Great People Cannot Be Measured By GCSE Grade Cs Alone

The nursery sector relies on people. Bright, brilliant people who love the job they do. Early years education and childcare attracts great candidates, despite lower wage expectations than in other careers.

The nursery sector relies on people.

Bright, brilliant people who love the job they do.

Early years education and childcare attracts great candidates, despite lower wage expectations than in other careers.

Students know their efforts will be worthwhile, that they will go on to make a difference for countless young children at that crucial, formative stage in their lives.

Lately, not all those bright, brilliant people have been able to enter their profession of choice, because they don't have the right GCSEs.

Since 2014, students looking to qualify at level three in childcare - the industry standard - have been barred if they don't have maths and English at grade C or above.

Fewer than 60% of school leavers are currently achieving grades A to C at GCSE level and until these statistics change, nurseries have a very serious problem.

Figures from two particular awarding bodies revealed a 70% drop in level three registrations in 2014/5 and a 64% drop in 2015/16.

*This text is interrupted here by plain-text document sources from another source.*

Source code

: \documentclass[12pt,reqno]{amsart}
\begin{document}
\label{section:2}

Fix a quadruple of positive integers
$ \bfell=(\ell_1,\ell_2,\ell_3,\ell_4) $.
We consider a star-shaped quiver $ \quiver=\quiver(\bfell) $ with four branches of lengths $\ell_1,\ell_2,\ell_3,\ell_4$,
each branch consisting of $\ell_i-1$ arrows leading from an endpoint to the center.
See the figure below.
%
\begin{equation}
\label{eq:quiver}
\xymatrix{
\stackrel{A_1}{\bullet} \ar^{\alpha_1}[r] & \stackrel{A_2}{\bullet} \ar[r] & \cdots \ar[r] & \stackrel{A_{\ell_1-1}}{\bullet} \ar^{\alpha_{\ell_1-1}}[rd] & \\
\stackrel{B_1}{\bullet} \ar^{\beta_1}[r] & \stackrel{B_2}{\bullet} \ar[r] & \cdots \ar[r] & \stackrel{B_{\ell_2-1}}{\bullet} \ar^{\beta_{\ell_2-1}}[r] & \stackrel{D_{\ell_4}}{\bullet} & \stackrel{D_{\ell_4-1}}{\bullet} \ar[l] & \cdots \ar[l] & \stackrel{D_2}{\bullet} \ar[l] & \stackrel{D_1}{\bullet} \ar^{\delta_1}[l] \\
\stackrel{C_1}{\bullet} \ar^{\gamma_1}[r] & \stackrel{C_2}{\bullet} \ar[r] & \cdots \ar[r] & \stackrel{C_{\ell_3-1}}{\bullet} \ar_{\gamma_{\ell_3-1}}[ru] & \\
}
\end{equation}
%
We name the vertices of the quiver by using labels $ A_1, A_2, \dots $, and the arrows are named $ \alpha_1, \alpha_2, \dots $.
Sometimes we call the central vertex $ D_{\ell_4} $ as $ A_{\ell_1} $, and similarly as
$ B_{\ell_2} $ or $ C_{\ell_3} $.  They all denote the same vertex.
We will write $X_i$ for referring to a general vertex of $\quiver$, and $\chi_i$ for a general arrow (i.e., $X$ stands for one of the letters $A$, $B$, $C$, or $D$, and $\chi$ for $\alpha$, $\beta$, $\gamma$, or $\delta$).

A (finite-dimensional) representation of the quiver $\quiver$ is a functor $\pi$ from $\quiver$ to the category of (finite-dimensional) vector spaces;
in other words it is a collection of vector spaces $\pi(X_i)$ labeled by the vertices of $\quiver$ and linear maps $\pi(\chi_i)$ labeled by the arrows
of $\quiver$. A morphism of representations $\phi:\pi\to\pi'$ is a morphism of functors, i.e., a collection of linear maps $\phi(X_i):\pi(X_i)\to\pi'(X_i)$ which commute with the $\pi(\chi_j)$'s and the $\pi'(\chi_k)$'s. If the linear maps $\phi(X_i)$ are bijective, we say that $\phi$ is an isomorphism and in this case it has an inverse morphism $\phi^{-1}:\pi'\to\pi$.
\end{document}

Employers are telling me they have vacancies open for up to 12 months that they just cannot fill, and level twos are leaving the sector because they can't progress to level three. This issue is impacting on nurseries' whole business models.

Some nurseries aren't even employing unqualified staff who don't have the required GCSE grades because they won't be able to progress to level 3 and beyond in the future. This issue is now causing problems across the whole spectrum of staff, from unqualified to graduate.

Our newly-released annual workforce survey shows a drop in numbers of qualified staff for the first time - from 83% to 75%. This will have a detrimental impact on the quality of children's early years education which is the single most important factor in reducing the attainment gap between peers.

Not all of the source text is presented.